**What you will do:**
Go over the entries below line by line, copying each one that contains the word "LogP".

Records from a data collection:
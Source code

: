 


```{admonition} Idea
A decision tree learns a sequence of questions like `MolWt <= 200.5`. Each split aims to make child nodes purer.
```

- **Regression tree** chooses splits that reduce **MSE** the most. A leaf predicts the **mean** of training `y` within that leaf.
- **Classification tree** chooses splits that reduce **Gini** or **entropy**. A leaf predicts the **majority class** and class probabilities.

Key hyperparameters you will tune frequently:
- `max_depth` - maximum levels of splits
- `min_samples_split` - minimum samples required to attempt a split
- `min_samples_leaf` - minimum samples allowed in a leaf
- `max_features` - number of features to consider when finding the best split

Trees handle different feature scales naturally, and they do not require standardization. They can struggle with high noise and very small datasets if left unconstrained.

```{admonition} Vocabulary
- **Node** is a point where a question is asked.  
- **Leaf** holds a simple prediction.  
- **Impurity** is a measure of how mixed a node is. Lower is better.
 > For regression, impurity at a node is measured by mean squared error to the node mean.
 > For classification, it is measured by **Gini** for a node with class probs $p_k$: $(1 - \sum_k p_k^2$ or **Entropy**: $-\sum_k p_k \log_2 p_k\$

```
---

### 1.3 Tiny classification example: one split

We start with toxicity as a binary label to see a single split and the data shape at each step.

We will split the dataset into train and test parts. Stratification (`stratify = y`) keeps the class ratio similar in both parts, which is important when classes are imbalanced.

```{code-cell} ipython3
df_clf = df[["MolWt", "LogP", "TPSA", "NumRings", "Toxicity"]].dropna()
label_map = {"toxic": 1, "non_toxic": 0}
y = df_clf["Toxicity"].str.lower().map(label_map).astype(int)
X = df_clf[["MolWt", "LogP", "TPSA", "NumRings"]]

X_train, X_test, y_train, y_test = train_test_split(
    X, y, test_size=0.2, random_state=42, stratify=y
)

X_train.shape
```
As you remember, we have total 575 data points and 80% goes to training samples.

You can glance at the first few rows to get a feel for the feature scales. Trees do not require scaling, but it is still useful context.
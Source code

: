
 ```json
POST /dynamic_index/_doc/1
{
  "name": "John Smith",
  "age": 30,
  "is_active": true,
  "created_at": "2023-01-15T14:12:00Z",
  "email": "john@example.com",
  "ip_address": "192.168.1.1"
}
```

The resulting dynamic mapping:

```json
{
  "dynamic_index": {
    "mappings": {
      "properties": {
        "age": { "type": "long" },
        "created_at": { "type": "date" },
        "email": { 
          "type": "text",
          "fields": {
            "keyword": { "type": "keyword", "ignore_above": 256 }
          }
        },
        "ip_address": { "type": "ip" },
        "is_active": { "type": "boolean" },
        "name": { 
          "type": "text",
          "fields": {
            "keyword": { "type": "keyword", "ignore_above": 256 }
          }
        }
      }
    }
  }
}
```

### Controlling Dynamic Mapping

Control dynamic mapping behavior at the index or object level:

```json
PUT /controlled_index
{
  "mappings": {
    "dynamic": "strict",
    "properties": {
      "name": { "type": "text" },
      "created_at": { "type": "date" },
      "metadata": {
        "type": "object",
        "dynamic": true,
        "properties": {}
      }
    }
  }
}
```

**Solved exercise:**
df_clf = df[["MolWt", "LogP", "TPSA", "NumRings", "Toxicity"]].dropna()
X = df_clf[["MolWt", "LogP", "TPSA", "NumRings"]]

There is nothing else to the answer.